Jason Van Dyke, Who Shot 17-Year-Old Laquan McDonald 16 Times, Found Guilty Of Murder Charges

The charge of second-degree murder is effectively a first-degree murder charge "plus a mitigating factor," the judge of the case explained.

Jason Van Dyke appears in court.
Antonio Perez / Getty Images

The charge of second-degree murder is effectively a first-degree murder charge "plus a mitigating factor," the judge of the case explained.

It took 12 jurors just eight hours of deliberation to render a guilty verdict against Jason Van Dyke, a Chicago Police Department officer who had shot and killed a teenager in 2014.

Laquan McDonald, 17-years-old at the time of the shooting, was shot 16 times by Van Dyke on the night of October 20, 2014. His death went largely unnoticed in the media until a judge ordered dashcam footage of his death be released a year later, according to reporting from NPR.

Upon the video’s release, the public was soon outraged by what was shown. The video seemed to contradict the officer’s assertions that the teenager posed a violent threat to him. Although McDonald was carrying a knife, he never walked toward Van Dyke. Instead, the video appears to show McDonald attempting to walk away from the officer at a normal pace when Van Dyke started shooting at him.

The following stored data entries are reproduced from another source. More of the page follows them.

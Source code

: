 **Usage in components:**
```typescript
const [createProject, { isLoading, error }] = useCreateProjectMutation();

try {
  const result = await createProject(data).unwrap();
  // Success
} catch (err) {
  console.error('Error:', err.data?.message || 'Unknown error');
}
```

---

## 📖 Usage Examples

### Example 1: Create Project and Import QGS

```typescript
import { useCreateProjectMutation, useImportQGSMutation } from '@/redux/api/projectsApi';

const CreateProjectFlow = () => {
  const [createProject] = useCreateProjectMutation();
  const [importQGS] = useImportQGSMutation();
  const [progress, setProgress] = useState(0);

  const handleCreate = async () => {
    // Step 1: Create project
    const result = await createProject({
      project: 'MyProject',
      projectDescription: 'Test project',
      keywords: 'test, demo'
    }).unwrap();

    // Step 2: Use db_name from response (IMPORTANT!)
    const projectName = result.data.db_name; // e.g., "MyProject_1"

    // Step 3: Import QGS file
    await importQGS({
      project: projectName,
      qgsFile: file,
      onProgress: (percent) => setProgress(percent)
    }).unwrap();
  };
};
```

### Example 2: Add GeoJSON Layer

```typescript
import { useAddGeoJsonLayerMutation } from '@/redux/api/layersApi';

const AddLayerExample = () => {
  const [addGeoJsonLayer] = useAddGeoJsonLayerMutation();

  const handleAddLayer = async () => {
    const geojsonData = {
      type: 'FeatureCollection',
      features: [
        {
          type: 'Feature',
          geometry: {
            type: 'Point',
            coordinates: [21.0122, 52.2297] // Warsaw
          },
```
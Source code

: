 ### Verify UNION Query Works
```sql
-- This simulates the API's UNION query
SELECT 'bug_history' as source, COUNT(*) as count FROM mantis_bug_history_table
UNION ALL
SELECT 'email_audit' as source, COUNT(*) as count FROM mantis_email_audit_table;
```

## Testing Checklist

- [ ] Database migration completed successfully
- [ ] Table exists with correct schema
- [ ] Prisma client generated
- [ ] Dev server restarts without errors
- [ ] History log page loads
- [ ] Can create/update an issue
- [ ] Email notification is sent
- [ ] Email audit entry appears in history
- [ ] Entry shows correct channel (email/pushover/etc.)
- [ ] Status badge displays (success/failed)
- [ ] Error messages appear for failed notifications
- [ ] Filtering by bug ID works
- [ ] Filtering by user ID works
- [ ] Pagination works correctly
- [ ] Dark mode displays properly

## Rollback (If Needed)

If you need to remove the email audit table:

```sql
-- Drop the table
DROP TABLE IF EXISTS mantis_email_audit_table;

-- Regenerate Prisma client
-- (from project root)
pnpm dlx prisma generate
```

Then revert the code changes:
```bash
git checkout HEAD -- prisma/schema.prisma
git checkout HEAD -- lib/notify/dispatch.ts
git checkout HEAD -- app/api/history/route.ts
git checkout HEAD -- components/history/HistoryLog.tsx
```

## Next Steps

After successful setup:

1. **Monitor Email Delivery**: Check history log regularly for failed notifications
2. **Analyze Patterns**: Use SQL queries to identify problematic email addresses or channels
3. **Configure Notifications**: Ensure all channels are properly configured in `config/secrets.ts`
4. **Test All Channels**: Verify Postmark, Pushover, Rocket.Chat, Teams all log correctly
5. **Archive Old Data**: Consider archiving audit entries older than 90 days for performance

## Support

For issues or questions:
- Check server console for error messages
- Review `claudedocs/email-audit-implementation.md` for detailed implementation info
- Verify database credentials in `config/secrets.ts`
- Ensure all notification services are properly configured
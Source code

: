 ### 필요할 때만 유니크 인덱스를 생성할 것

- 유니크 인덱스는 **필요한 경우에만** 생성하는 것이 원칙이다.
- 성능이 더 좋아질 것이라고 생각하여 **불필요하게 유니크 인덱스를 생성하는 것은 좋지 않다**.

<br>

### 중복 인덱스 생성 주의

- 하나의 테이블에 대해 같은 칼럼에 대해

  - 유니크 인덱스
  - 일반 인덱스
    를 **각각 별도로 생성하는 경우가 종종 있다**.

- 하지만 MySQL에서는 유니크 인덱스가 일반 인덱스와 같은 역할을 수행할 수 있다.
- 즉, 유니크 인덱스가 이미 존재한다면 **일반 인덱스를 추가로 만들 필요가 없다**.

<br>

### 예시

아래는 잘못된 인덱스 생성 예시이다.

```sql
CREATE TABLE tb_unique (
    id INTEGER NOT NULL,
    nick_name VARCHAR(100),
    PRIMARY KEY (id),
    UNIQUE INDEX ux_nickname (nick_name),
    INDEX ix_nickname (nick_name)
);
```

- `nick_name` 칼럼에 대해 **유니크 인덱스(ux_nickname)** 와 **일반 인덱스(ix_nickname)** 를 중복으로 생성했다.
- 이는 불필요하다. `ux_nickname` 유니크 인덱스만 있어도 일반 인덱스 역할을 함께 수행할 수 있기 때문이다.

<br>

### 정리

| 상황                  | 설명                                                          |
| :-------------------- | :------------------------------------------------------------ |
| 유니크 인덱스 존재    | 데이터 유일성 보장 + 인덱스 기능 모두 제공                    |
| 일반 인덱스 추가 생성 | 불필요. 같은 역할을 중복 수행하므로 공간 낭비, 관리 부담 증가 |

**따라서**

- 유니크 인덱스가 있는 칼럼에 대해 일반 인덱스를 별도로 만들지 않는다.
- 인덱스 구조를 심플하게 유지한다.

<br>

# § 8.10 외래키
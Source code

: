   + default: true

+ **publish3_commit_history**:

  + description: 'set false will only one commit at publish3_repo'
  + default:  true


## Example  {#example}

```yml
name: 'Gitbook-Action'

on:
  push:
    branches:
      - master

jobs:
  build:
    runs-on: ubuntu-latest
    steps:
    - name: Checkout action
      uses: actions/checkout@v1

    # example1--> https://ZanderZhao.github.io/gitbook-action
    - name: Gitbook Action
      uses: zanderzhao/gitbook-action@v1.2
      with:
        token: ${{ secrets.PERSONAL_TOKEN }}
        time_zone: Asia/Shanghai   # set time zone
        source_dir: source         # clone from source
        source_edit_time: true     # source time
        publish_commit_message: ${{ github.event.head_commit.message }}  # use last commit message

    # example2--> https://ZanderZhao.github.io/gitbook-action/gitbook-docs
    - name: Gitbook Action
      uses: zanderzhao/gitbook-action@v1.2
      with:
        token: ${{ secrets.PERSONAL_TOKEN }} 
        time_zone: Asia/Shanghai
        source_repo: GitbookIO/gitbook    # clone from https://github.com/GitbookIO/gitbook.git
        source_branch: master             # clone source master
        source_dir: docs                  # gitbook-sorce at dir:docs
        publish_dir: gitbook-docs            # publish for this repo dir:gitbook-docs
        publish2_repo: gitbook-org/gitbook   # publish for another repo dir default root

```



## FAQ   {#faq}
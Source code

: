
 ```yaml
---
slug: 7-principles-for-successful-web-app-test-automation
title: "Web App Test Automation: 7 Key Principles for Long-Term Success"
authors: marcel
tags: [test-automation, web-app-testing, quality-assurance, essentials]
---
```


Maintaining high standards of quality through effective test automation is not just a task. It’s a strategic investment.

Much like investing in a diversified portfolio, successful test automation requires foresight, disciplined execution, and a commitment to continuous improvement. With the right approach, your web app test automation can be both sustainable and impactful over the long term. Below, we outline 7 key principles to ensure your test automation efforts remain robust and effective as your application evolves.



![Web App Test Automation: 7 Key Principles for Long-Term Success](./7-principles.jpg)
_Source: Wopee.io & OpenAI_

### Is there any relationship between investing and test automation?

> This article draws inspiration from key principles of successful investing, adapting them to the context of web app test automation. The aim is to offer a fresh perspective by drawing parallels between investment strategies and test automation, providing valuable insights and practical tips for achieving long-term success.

The details of the video were backed up by testimonies from other officers during Van Dyke’s trial over the past few weeks. Officer Joseph McElligott told jurors during the trial that he had encountered McDonald before Van Dyke did, and that, unlike Van Dyke, he did not shoot McDonald because he didn’t view the teen as a deadly threat. Another cop, Officer Dora Fontaine, said that McDonald never moved in an aggressive way toward officers while he was walking that night.

Van Dyke and his attorneys maintained throughout the trial that the shooting was in the interest of his self-defense. But prosecutor Joseph McMahon disagreed.

“It’s Jason Van Dyke firing bullets, ripping into the flesh of Laquan McDonald 16 times. That’s not justified, that’s not necessary — that’s first-degree murder.”

Van Dyke was convicted of second-degree murder, which the presiding judge explained included charges of first-degree murder “plus a mitigating factor,” according to reporting from BuzzFeed News. Jurors also found Van Dyke guilty of 16 counts of aggravated battery.

With his conviction, Van Dyke is the first police officer in three decades within the city of Chicago to be convicted of first-degree — or greater — charges for an on-duty killing. Three other officers within the department — detective David March, officer Joseph Walsh, and officer Thomas Gaffney — also face charges of conspiracy to cover up Van Dyke’s shooting. They will go to trial at the end of November.

The city and its police are prepared for protests to come about after the reading of the verdict, Chicago Police Superintendent Eddie Johnson said. But he also anticipates that protests will be small, if any at all should come about. “[We] have done a lot of community outreach,” he said, and he’s hopeful that will help in the turbulent days ahead.